Thus, the present invention allows to obtain training data for different scenarios and may be used to adopt machine learning models to the different scenarios without the need of collecting new training data for that purpose. The method may also be used to extend existing training data sets. It is an advantage of the present invention that three dimensional (3D) geometrical transformations may be carried out with respect to the input training data set.

According to one embodiment of the method, the depth map is determined by additionally taking into account an input point cloud dataset corresponding to the input training data set. The input point cloud data set may be recorded together with the input training dataset. For instance, the input point cloud data set may be obtained from at least one radar, ultrasonic or LiDAR sensor.

Preferably, the 3D point cloud is determined by further taking into account intrinsic parameters of the sensor.

It is of advantage, if the suggested method further comprises the step of applying an inpainting process to the virtual image and/or to the training data image. The inpainting process may be based on a denoising diffusion probabilistic model, as, e.g., described in “RePaint: Inpainting using Denoising Diffusion Probabilistic Models” by A. Lugmayr et al., available on arXiv, doi: arXiv:2201.09865.

The depth model in principle may be any depth model available in the state of the art. However, preferably a depth anything model is used, especially the depth anything v2 model, which was suggested by L. Yang et al in “Depth Anything V2”, available on arXiv, doi: arXiv:2406.09414v1.

In a preferred embodiment of the suggested method, the depth model, the image generation model, the image rendering model and/or the data annotation model comprises/comprise at least one neural network.

Preferably, the image generation model is a latent variable generative model, preferably a score-based generative model such as a stable diffusion model. For instance, the image generation model may be based on a diffusion probabilistic model, as suggested by J. Sohl-Dickstein et al in “Deep Unsupervised Learning using Nonequilibrium Thermodynamics” in 2023, available on arXiv, doi:arXiv: 1503.03585, a noise-conditioned score network, as suggested by Y. Song et al in “Generative Modeling by Estimating Gradients of the Data Distribution” in 2019, available on arXiv, doi:arXiv: 1907.05600, or a denoising diffusion probabilistic model, as suggested by J. Ho et al. in “Denoising Diffusion Probabilistic Models” in 2020, also available on arXiv, doi: arXiv:2006.11239.

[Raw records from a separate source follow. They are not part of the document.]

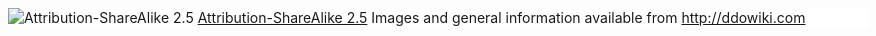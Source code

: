 [featLevel20]: - "c:verify-rows=#feat:grantedFeatsByLevel(20)"

[_matchStrategy_]: - "c:matchStrategy=KeyMatch"

[result]: - "?=#feat"

[light_armor]: http://ddowiki.com/page/Light_Armor_Proficiency "Light Armor Proficiency"

[medium_armor]: http://ddowiki.com/page/Medium_Armor_Proficiency "Medium Armor Proficiency"

[shield_feat]: http://ddowiki.com/page/Shield_Proficiency_(General) "Shield Proficiency"

[energy_resistance_acid]: http://ddowiki.com/page/Energy_Resistance:_Acid "Energy Resistance: Acid"

[energy_resistance_cold]: http://ddowiki.com/page/Energy_Resistance:_Cold "Energy Resistance: Cold"

[energy_resistance_electricity]: http://ddowiki.com/page/Energy_Resistance:_Electricity "Energy Resistance: Electricity"

[energy_resistance_fire]: http://ddowiki.com/page/Energy_Resistance:_Fire "Energy Resistance: Fire"

[energy_resistance_sonic]: http://ddowiki.com/page/Energy_Resistance:_Sonic "Energy Resistance: Sonic"

[arcane_lore]: http://ddowiki.com/page/Arcane_lore "Arcane Lore"

[elf_feat]: http://www.ddowiki.com/edit/Elf_(feat)?redlink=1 "Elf (feat) (page does not exist)"

[elf_race]: http://www.ddowiki.com/page/Elf "Elf"

[sunelf_race]: http://www.ddowiki.com/page/Sun_Elf_(Morninglord) "Sun Elf (Morninglord)"
![Attribution-ShareAlike 2.5](/images/somerights20.png)
[Attribution-ShareAlike 2.5](https://creativecommons.org/licenses/by-sa/2.5/) Images and general information available
from http://ddowiki.com




[featLevel1]: - "c:verify-rows=#feat:grantedFeatsByLevel(1)"
[featLevel2]: - "c:verify-rows=#feat:grantedFeatsByLevel(2)"
[featLevel3]: - "c:verify-rows=#feat:grantedFeatsByLevel(3)"
[featLevel4]: - "c:verify-rows=#feat:grantedFeatsByLevel(4)"
[featLevel5]: - "c:verify-rows=#feat:grantedFeatsByLevel(5)"
[featLevel6]: - "c:verify-rows=#feat:grantedFeatsByLevel(6)"
[featLevel7]: - "c:verify-rows=#feat:grantedFeatsByLevel(7)"
[featLevel8]: - "c:verify-rows=#feat:grantedFeatsByLevel(8)"
[featLevel9]: - "c:verify-rows=#feat:grantedFeatsByLevel(9)"
[featLevel10]: - "c:verify-rows=#feat:grantedFeatsByLevel(10)"
[featLevel11]: - "c:verify-rows=#feat:grantedFeatsByLevel(11)"
[featLevel12]: - "c:verify-rows=#feat:grantedFeatsByLevel(12)"
[featLevel13]: - "c:verify-rows=#feat:grantedFeatsByLevel(13)"
[featLevel14]: - "c:verify-rows=#feat:grantedFeatsByLevel(14)"
[featLevel15]: - "c:verify-rows=#feat:grantedFeatsByLevel(15)"
[featLevel16]: - "c:verify-rows=#feat:grantedFeatsByLevel(16)"
[featLevel17]: - "c:verify-rows=#feat:grantedFeatsByLevel(17)"
[featLevel18]: - "c:verify-rows=#feat:grantedFeatsByLevel(18)"
[featLevel19]: - "c:verify-rows=#feat:grantedFeatsByLevel(19)"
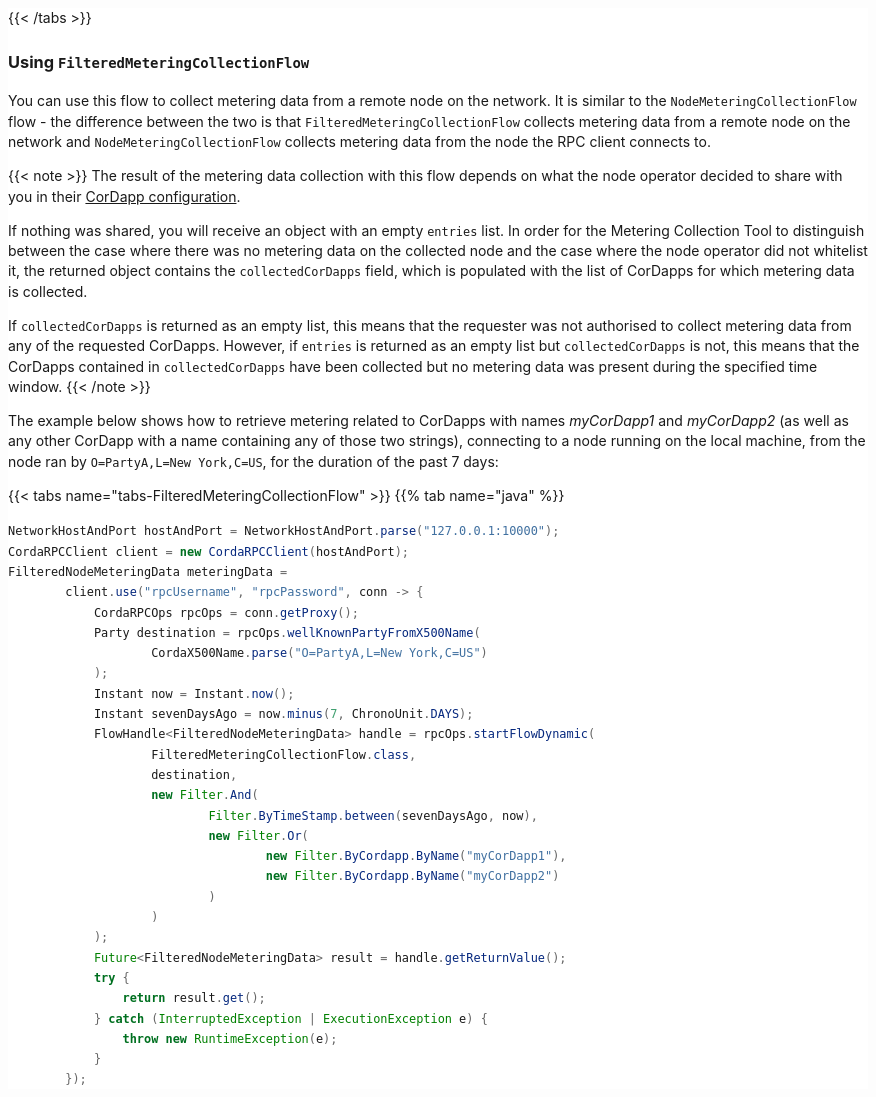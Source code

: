 {{< /tabs >}}

### Using `FilteredMeteringCollectionFlow`
<a name="using-FilteredMeteringCollectionFlow"></a>

You can use this flow to collect metering data from a remote node on the network. It is similar to the `NodeMeteringCollectionFlow` flow - the difference between the two is that `FilteredMeteringCollectionFlow` collects metering data from a remote node on the network and `NodeMeteringCollectionFlow` collects metering data from the node the RPC client connects to.

{{< note >}}
The result of the metering data collection with this flow depends on what the node operator decided to share with you in their [CorDapp configuration](#sharing-of-metering-data).

If nothing was shared, you will receive an object with an empty `entries` list. In order for the Metering Collection Tool to distinguish between the case where there was no metering data on the collected node and the case where the node operator did not whitelist it, the returned object contains the `collectedCorDapps` field, which is populated with the list of CorDapps for which metering data is collected.

If `collectedCorDapps` is returned as an empty list, this means that the requester was not authorised to collect metering data from any of the requested CorDapps. However, if `entries` is returned as an empty list but `collectedCorDapps` is not, this means that the CorDapps contained in `collectedCorDapps` have been collected but no metering data was present during the specified time window.
{{< /note >}}

The example below shows how to retrieve metering related to CorDapps with names *myCorDapp1* and *myCorDapp2* (as well as any other CorDapp with a name containing any of those two strings), connecting to a node running on the local machine, from the node ran by `O=PartyA,L=New York,C=US`, for the duration of the past 7 days:

{{< tabs name="tabs-FilteredMeteringCollectionFlow" >}}
{{% tab name="java" %}}
```java
NetworkHostAndPort hostAndPort = NetworkHostAndPort.parse("127.0.0.1:10000");
CordaRPCClient client = new CordaRPCClient(hostAndPort);
FilteredNodeMeteringData meteringData =
        client.use("rpcUsername", "rpcPassword", conn -> {
            CordaRPCOps rpcOps = conn.getProxy();
            Party destination = rpcOps.wellKnownPartyFromX500Name(
                    CordaX500Name.parse("O=PartyA,L=New York,C=US")
            );
            Instant now = Instant.now();
            Instant sevenDaysAgo = now.minus(7, ChronoUnit.DAYS);
            FlowHandle<FilteredNodeMeteringData> handle = rpcOps.startFlowDynamic(
                    FilteredMeteringCollectionFlow.class,
                    destination,
                    new Filter.And(
                            Filter.ByTimeStamp.between(sevenDaysAgo, now),
                            new Filter.Or(
                                    new Filter.ByCordapp.ByName("myCorDapp1"),
                                    new Filter.ByCordapp.ByName("myCorDapp2")
                            )
                    )
            );
            Future<FilteredNodeMeteringData> result = handle.getReturnValue();
            try {
                return result.get();
            } catch (InterruptedException | ExecutionException e) {
                throw new RuntimeException(e);
            }
        });
```
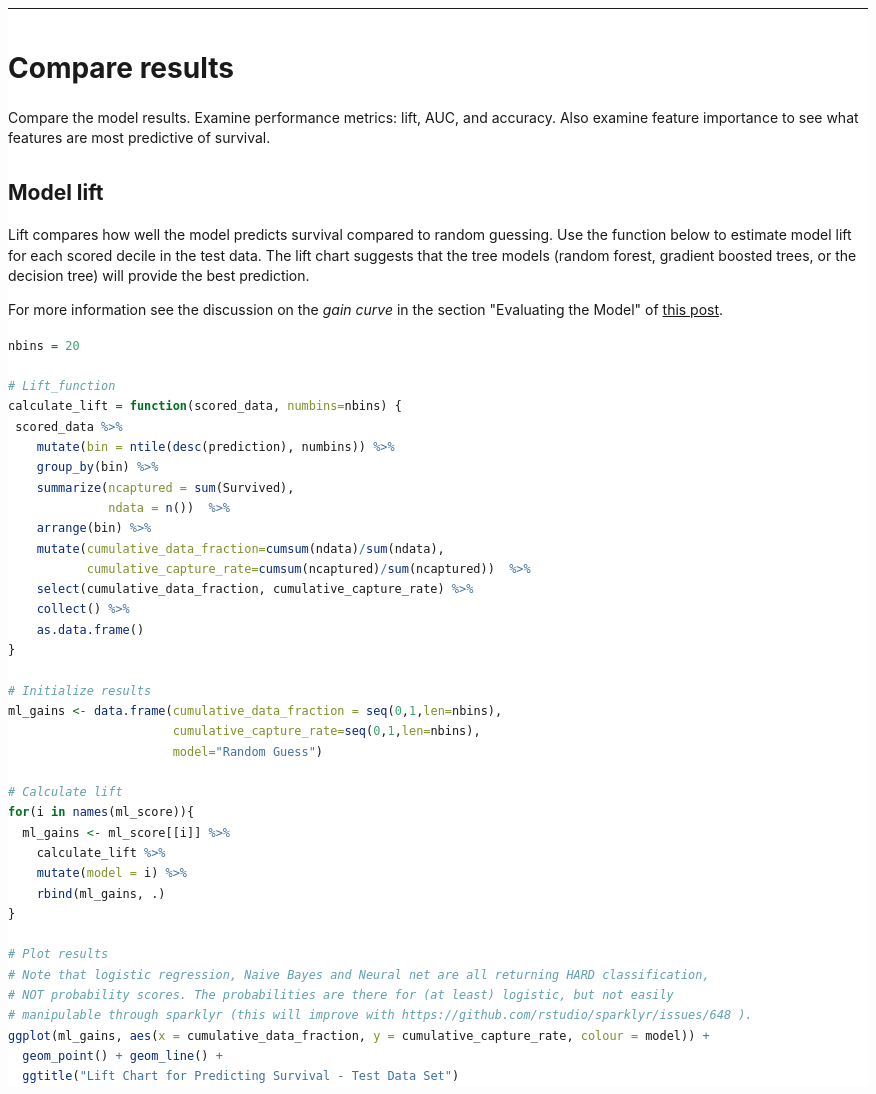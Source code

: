 ------------------------------------------------------------------------

Compare results
===============

Compare the model results. Examine performance metrics: lift, AUC, and accuracy. Also examine feature importance to see what features are most predictive of survival.

Model lift
----------

Lift compares how well the model predicts survival compared to random guessing. Use the function below to estimate model lift for each scored decile in the test data. The lift chart suggests that the tree models (random forest, gradient boosted trees, or the decision tree) will provide the best prediction.

For more information see the discussion on the *gain curve* in the section "Evaluating the Model" of [this post](http://www.win-vector.com/blog/2015/07/working-with-sessionized-data-1-evaluating-hazard-models/).

``` r
nbins = 20

# Lift_function
calculate_lift = function(scored_data, numbins=nbins) {
 scored_data %>%
    mutate(bin = ntile(desc(prediction), numbins)) %>% 
    group_by(bin) %>% 
    summarize(ncaptured = sum(Survived),
              ndata = n())  %>% 
    arrange(bin) %>% 
    mutate(cumulative_data_fraction=cumsum(ndata)/sum(ndata),
           cumulative_capture_rate=cumsum(ncaptured)/sum(ncaptured))  %>% 
    select(cumulative_data_fraction, cumulative_capture_rate) %>% 
    collect() %>% 
    as.data.frame()
}

# Initialize results
ml_gains <- data.frame(cumulative_data_fraction = seq(0,1,len=nbins),
                       cumulative_capture_rate=seq(0,1,len=nbins),
                       model="Random Guess")

# Calculate lift
for(i in names(ml_score)){
  ml_gains <- ml_score[[i]] %>%
    calculate_lift %>%
    mutate(model = i) %>%
    rbind(ml_gains, .)
}

# Plot results
# Note that logistic regression, Naive Bayes and Neural net are all returning HARD classification, 
# NOT probability scores. The probabilities are there for (at least) logistic, but not easily 
# manipulable through sparklyr (this will improve with https://github.com/rstudio/sparklyr/issues/648 ).
ggplot(ml_gains, aes(x = cumulative_data_fraction, y = cumulative_capture_rate, colour = model)) +
  geom_point() + geom_line() +
  ggtitle("Lift Chart for Predicting Survival - Test Data Set") 
```
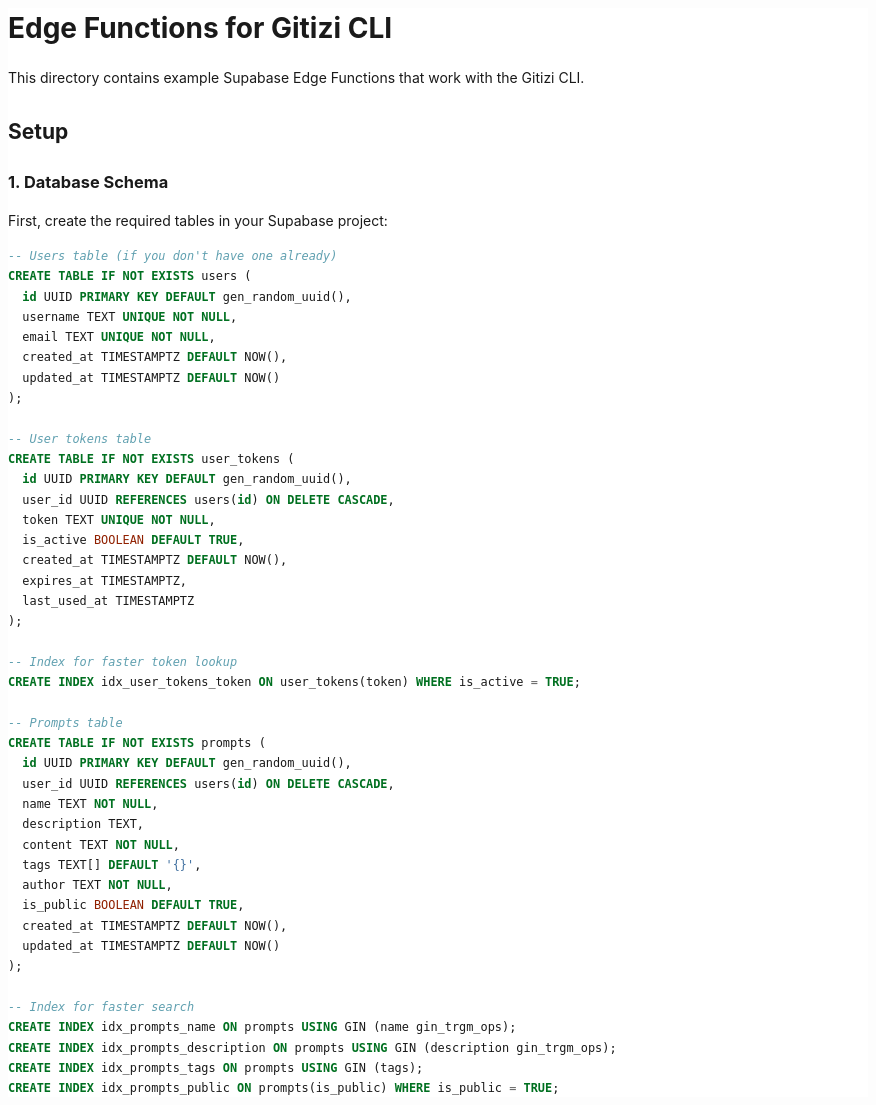 # Edge Functions for Gitizi CLI

This directory contains example Supabase Edge Functions that work with the Gitizi CLI.

## Setup

### 1. Database Schema

First, create the required tables in your Supabase project:

```sql
-- Users table (if you don't have one already)
CREATE TABLE IF NOT EXISTS users (
  id UUID PRIMARY KEY DEFAULT gen_random_uuid(),
  username TEXT UNIQUE NOT NULL,
  email TEXT UNIQUE NOT NULL,
  created_at TIMESTAMPTZ DEFAULT NOW(),
  updated_at TIMESTAMPTZ DEFAULT NOW()
);

-- User tokens table
CREATE TABLE IF NOT EXISTS user_tokens (
  id UUID PRIMARY KEY DEFAULT gen_random_uuid(),
  user_id UUID REFERENCES users(id) ON DELETE CASCADE,
  token TEXT UNIQUE NOT NULL,
  is_active BOOLEAN DEFAULT TRUE,
  created_at TIMESTAMPTZ DEFAULT NOW(),
  expires_at TIMESTAMPTZ,
  last_used_at TIMESTAMPTZ
);

-- Index for faster token lookup
CREATE INDEX idx_user_tokens_token ON user_tokens(token) WHERE is_active = TRUE;

-- Prompts table
CREATE TABLE IF NOT EXISTS prompts (
  id UUID PRIMARY KEY DEFAULT gen_random_uuid(),
  user_id UUID REFERENCES users(id) ON DELETE CASCADE,
  name TEXT NOT NULL,
  description TEXT,
  content TEXT NOT NULL,
  tags TEXT[] DEFAULT '{}',
  author TEXT NOT NULL,
  is_public BOOLEAN DEFAULT TRUE,
  created_at TIMESTAMPTZ DEFAULT NOW(),
  updated_at TIMESTAMPTZ DEFAULT NOW()
);

-- Index for faster search
CREATE INDEX idx_prompts_name ON prompts USING GIN (name gin_trgm_ops);
CREATE INDEX idx_prompts_description ON prompts USING GIN (description gin_trgm_ops);
CREATE INDEX idx_prompts_tags ON prompts USING GIN (tags);
CREATE INDEX idx_prompts_public ON prompts(is_public) WHERE is_public = TRUE;
```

The rendering module preferably is a gaussian splatting model or a neural radiance fields model. A suitable gaussian splatting model is e.g. suggested by J. Chung et al., in “LucidDreamer: Domain-free Generation of 3D Gaussian Splatting Scenes” in 2023, available on arXiv, doi: arXiv:2311.13384. On the other hand, a neural radiance field model was suggested by B. Mildenhall et al. in “NeRF: Representing Scenes as Neural Radiance Fields for View Synthesis”, available on arXiv, doi: arXiv:2003.08934.

A preferred embodiment of the suggested method comprises the step of annotating the training data image by using a data annotation model.

Preferably, the data annotation model is a foundation model. The data annotation module may be finetuned with respect to a number of specific predefined indications or labels.

It is of advantage, if multiple, different virtual poses for the sensor are chosen.

According to another preferred embodiment, the method according to the present invention further comprises the step of adding the virtual image to the 3D point cloud. It is as well possible to choose multiple virtual poses, at least a first and a second virtual pose and to add all virtual images corresponding to all poses to the 3D point cloud. That way, a full representation of a scene may be obtained.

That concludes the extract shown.